Markov erwartet sogar etwas mehr Geld - Brandenburg profitiert vom Zensus

Ganz anders als in Berlin sieht es in Brandenburg aus. Nach den Ergebnissen der jüngsten Volkszählung muss das Land keine sinkenden Einnahmen aus dem Länderfinanzausgleich befürchten.

Zwar hat Brandenburg nach der jüngsten Volkszählung weniger Einwohner als gedacht, profitiert aber voraussichtlich trotzdem finanziell. Anders als Berlin erhalte Brandenburg aller Wahrscheinlichkeit nach nicht weniger, sondern etwas mehr Geld aus dem Länderfinanzausgleich.

Im Potsdamer Landtag wies Finanzminister Helmuth Markov (Linke) am Donnerstag darauf hin, dass die Einwohnerzahl, keinen negativen Einfluss auf die Geldströme zwischen den Ländern habe. Markov begründete das damit, dass die statistische Schrumpfung ungefähr im Bundesschnitt liege.
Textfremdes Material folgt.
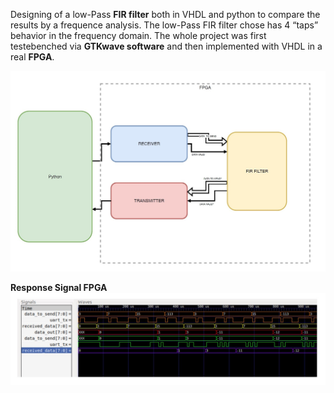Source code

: Designing of a low-Pass **FIR filter** both in VHDL and python to compare the results by a frequence analysis. The low-Pass FIR filter chose has 4 “taps” 
behavior in the frequency domain.
The whole project was first testebenched via **GTKwave software** and then implemented with VHDL in a real **FPGA**.

![alt text](img/SharedScreenshot.jpg)

**Response Signal FPGA**
![alt text](img/GTKwave.jpg)
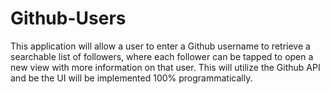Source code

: # Github-Users
This application will allow a user to enter a Github username to retrieve a searchable list of followers, where each follower can be tapped to open a new view with more information on that user. This will utilize the Github API and be the UI will be implemented 100% programmatically.
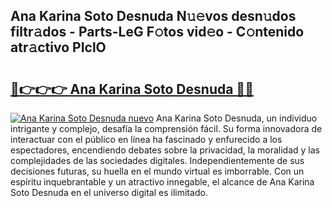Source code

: ## Ana Karina Soto Desnuda N𝚞𝚎vos desn𝚞dos filtr𝚊dos - Parts-LeG F𝚘tos vid𝚎o - C𝚘ntenido atr𝚊ctivo PIclO

# <h2><a href="http://mbdegn.tromn.icu/?c=Ana+Karina+Soto+Desnuda">🔗👉👉👉 Ana Karina Soto Desnuda 🔗🔗</a></h2>

[![Ana Karina Soto Desnuda nuevo](https://i.imgur.com/pEAQMta.gif)](http://mbdegn.tromn.icu/?c=Ana+Karina+Soto+Desnuda)
Ana Karina Soto Desnuda, un individuo intrigante y complejo, desafía la comprensión fácil. Su forma innovadora de interactuar con el público en línea ha fascinado y enfurecido a los espectadores, encendiendo debates sobre la privacidad, la moralidad y las complejidades de las sociedades digitales. Independientemente de sus decisiones futuras, su huella en el mundo virtual es imborrable. Con un espíritu inquebrantable y un atractivo innegable, el alcance de Ana Karina Soto Desnuda en el universo digital es ilimitado.

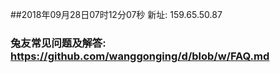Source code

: ##2018年09月28日07时12分07秒 新址: 159.65.50.87
### 兔友常见问题及解答: https://github.com/wanggonging/d/blob/w/FAQ.md
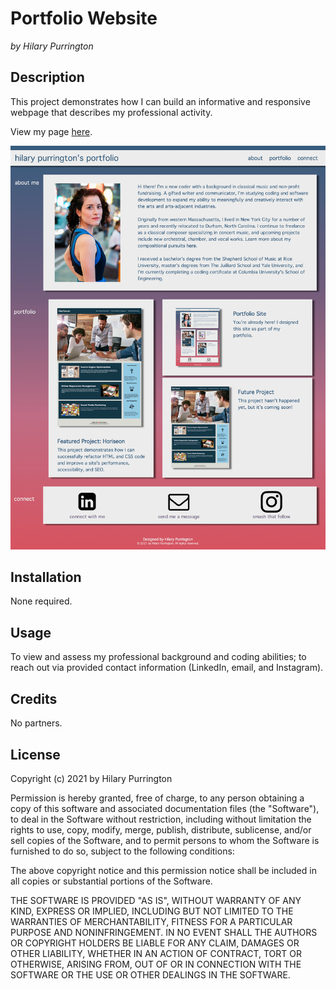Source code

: 
# Portfolio Website
*by Hilary Purrington*


## **Description**
This project demonstrates how I can build an informative and responsive webpage that describes my professional activity. 

View my page [here](https://hpurring.github.io/portfolio-site/).


![landing page screenshot](assets/photos/portfolio-screenshot.png) 

## **Installation**
None required.

## **Usage**
To view and assess my professional background and coding abilities; to reach out via provided contact information (LinkedIn, email, and Instagram).

## **Credits**
No partners.

## **License**

Copyright (c) 2021 by Hilary Purrington

Permission is hereby granted, free of charge, to any person obtaining a copy
of this software and associated documentation files (the "Software"), to deal
in the Software without restriction, including without limitation the rights
to use, copy, modify, merge, publish, distribute, sublicense, and/or sell
copies of the Software, and to permit persons to whom the Software is
furnished to do so, subject to the following conditions:

The above copyright notice and this permission notice shall be included in all
copies or substantial portions of the Software.

THE SOFTWARE IS PROVIDED "AS IS", WITHOUT WARRANTY OF ANY KIND, EXPRESS OR
IMPLIED, INCLUDING BUT NOT LIMITED TO THE WARRANTIES OF MERCHANTABILITY,
FITNESS FOR A PARTICULAR PURPOSE AND NONINFRINGEMENT. IN NO EVENT SHALL THE
AUTHORS OR COPYRIGHT HOLDERS BE LIABLE FOR ANY CLAIM, DAMAGES OR OTHER
LIABILITY, WHETHER IN AN ACTION OF CONTRACT, TORT OR OTHERWISE, ARISING FROM,
OUT OF OR IN CONNECTION WITH THE SOFTWARE OR THE USE OR OTHER DEALINGS IN THE
SOFTWARE.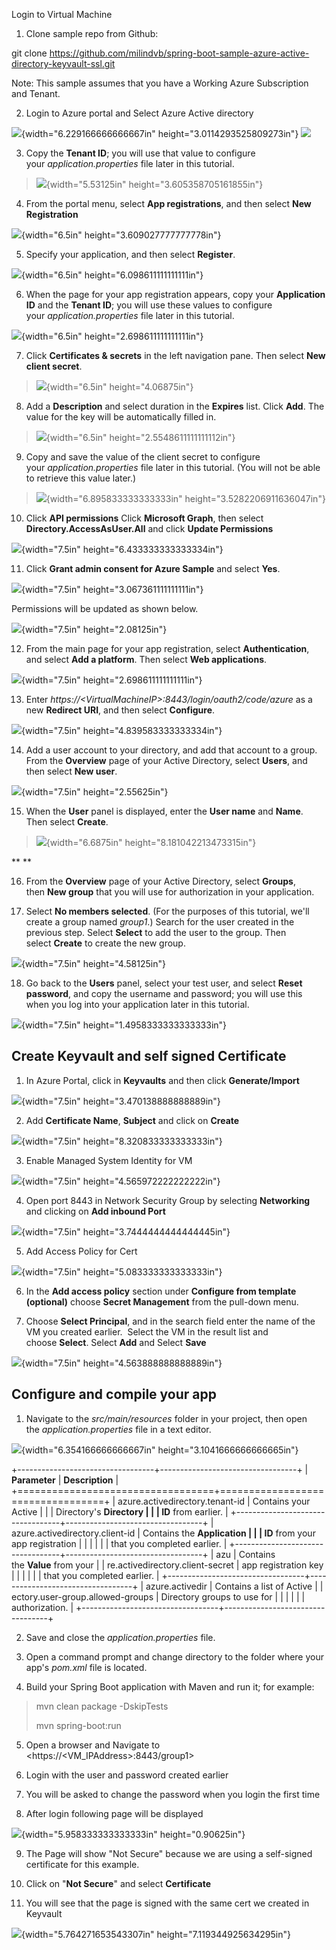 Login to Virtual Machine

1.  Clone sample repo from Github:

git clone
<https://github.com/milindvb/spring-boot-sample-azure-active-directory-keyvault-ssl.git>

Note: This sample assumes that you have a Working Azure Subscription and
Tenant.

2.  Login to Azure portal and Select Azure Active directory

![](media\image1.png){width="6.229166666666667in"
height="3.0114293525809273in"}
![](media/image1.png)

3.  Copy the **Tenant ID**; you will use that value to configure
    your *application.properties* file later in this tutorial.

> ![](media\image2.png){width="5.53125in" height="3.605358705161855in"}

4.  From the portal menu, select **App registrations**, and then
    select **New Registration**

![](media\image3.png){width="6.5in" height="3.609027777777778in"}

5.  Specify your application, and then select **Register**.

![](media\image4.png){width="6.5in" height="6.098611111111111in"}

6.  When the page for your app registration appears, copy
    your **Application ID** and the **Tenant ID**; you will use these
    values to configure your *application.properties* file later in this
    tutorial.

![](media\image5.png){width="6.5in" height="2.698611111111111in"}

7.  Click **Certificates & secrets** in the left navigation pane. Then
    select **New client secret**.

> ![](media\image6.png){width="6.5in" height="4.06875in"}

8.  Add a **Description** and select duration in the **Expires** list.
    Click **Add**. The value for the key will be automatically filled
    in.

> ![](media\image7.png){width="6.5in" height="2.5548611111111112in"}

9.  Copy and save the value of the client secret to configure
    your *application.properties* file later in this tutorial. (You will
    not be able to retrieve this value later.)

> ![](media\image8.png){width="6.895833333333333in"
> height="3.5282206911636047in"}

10. Click **API permissions** Click **Microsoft Graph**, then select
    **Directory.AccessAsUser.All** and click **Update Permissions**

![](media\image9.png){width="7.5in" height="6.433333333333334in"}

11. Click **Grant admin consent for Azure Sample** and select **Yes**.

![](media\image10.png){width="7.5in" height="3.067361111111111in"}

Permissions will be updated as shown below.

![](media\image11.png){width="7.5in" height="2.08125in"}

12. From the main page for your app registration,
    select **Authentication**, and select **Add a platform**. Then
    select **Web applications**.

![](media\image12.png){width="7.5in" height="2.698611111111111in"}

13. Enter *https://\<VirtualMachineIP\>:8443/login/oauth2/code/azure* as
    a new **Redirect URI**, and then select **Configure**.

![](media\image13.png){width="7.5in" height="4.839583333333334in"}

14. Add a user account to your directory, and add that account to a
    group. From the **Overview** page of your Active Directory, select
    **Users**, and then select **New user**.

![](media\image14.png){width="7.5in" height="2.55625in"}

15. When the **User** panel is displayed, enter the **User
    name** and **Name**. Then select **Create**.

> ![](media\image15.png){width="6.6875in" height="8.181042213473315in"}

** **

16. From the **Overview** page of your Active Directory,
    select **Groups**, then **New group** that you will use for
    authorization in your application.

17. Select **No members selected**. (For the purposes of this tutorial,
    we\'ll create a group named *group1*.) Search for the user created
    in the previous step. Select **Select** to add the user to the
    group. Then select **Create** to create the new group.

![](media\image16.png){width="7.5in" height="4.58125in"}

18. Go back to the **Users** panel, select your test user, and
    select **Reset password**, and copy the username and password; you
    will use this when you log into your application later in this
    tutorial.

![](media\image17.png){width="7.5in" height="1.4958333333333333in"}

## **Create Keyvault and self signed Certificate**

1.  In Azure Portal, click in **Keyvaults** and then click
    **Generate/Import**

![](media\image18.png){width="7.5in" height="3.470138888888889in"}

2.  Add **Certificate Name**, **Subject** and click on **Create**

![](media\image19.png){width="7.5in" height="8.320833333333333in"}

3.  Enable Managed System Identity for VM

![](media\image20.png){width="7.5in" height="4.565972222222222in"}

4.  Open port 8443 in Network Security Group by selecting **Networking**
    and clicking on **Add inbound Port**

![](media\image21.png){width="7.5in" height="3.7444444444444445in"}

5.  Add Access Policy for Cert

![](media\image22.png){width="7.5in" height="5.083333333333333in"}

6.  In the **Add access policy** section under **Configure from template
    (optional)** choose **Secret Management** from the pull-down menu.

7.  Choose **Select Principal**, and in the search field enter the name
    of the VM you created earlier.  Select the VM in the result list and
    choose **Select**. Select **Add** and Select **Save**

![](media\image23.png){width="7.5in" height="4.563888888888889in"}

## 

## **Configure and compile your app**

1.  Navigate to the *src/main/resources* folder in your project, then
    open the *application.properties* file in a text editor.

![](media\image24.png){width="6.354166666666667in"
height="3.1041666666666665in"}

+----------------------------------+----------------------------------+
| **Parameter**                    | **Description**                  |
+==================================+==================================+
| azure.activedirectory.tenant-id  | Contains your Active             |
|                                  | Directory\'s **Directory         |
|                                  | ID** from earlier.               |
+----------------------------------+----------------------------------+
| azure.activedirectory.client-id  | Contains the **Application       |
|                                  | ID** from your app registration  |
|                                  |                                  |
|                                  | that you completed earlier.      |
+----------------------------------+----------------------------------+
| azu                              | Contains the **Value** from your |
| re.activedirectory.client-secret | app registration key             |
|                                  |                                  |
|                                  | that you completed earlier.      |
+----------------------------------+----------------------------------+
| azure.activedir                  | Contains a list of Active        |
| ectory.user-group.allowed-groups | Directory groups to use for      |
|                                  |                                  |
|                                  | authorization.                   |
+----------------------------------+----------------------------------+

2.  Save and close the *application.properties* file.

3.  Open a command prompt and change directory to the folder where your
    app\'s *pom.xml* file is located.

4.  Build your Spring Boot application with Maven and run it; for
    example:

> mvn clean package -DskipTests
>
> mvn spring-boot:run

5.  Open a browser and Navigate to <https://<VM_IPAddress>:8443/group1>

6.  Login with the user and password created earlier

7.  You will be asked to change the password when you login the first
    time

8.  After login following page will be displayed

![](media\image25.png){width="5.958333333333333in" height="0.90625in"}

9.  The Page will show "Not Secure" because we are using a self-signed
    certificate for this example.

10. Click on "**Not Secure**" and select **Certificate**

11. You will see that the page is signed with the same cert we created
    in Keyvault

![](media\image26.png){width="5.764271653543307in"
height="7.119344925634295in"}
Für die Berechnung des Finanzausgleichs ist die Bevölkerungszahl entscheidend. Der Anteil der brandenburgischen an der bundesdeutschen Bevölkerung sei leicht von 3,055 Prozent auf 3,062 Prozent gestiegen.

Der Fraktionschef der Berliner SPD, Raed Saleh, steht im Abgeordnetenhaus von Berlin (Bild dpa)
Raed Saleh (SPD)

Berlin denkt über Steuererhöhung nach

Berlin, das rund 180.000 Einwohner weniger hat als bislang angenommen, muss infolge der Ergebnisse des Mikrozensus 2011 voraussichtlich mit jährlich einer halben Milliarde Euro weniger als bisher auskommen. Um drohende Defizite auszugleichen, denkt die Berliner SPD im Wahljahr über Steuererhöhungen nach.

SPD-Fraktionschef Raed Saleh unterstützt in der Diskussion um höhere Einnahmen eine Anhebung der Grunderwarbsteuer von 5 auf 6 Prozent. Mit den zu erwartenden Milliarden-Einbußen nach der Volkszählung stehe Berlin vor einer Zäsur und die Politik müsse handeln, sagte Saleh am Donnerstag bei einem Treffen mit dem Berliner Mittelstand.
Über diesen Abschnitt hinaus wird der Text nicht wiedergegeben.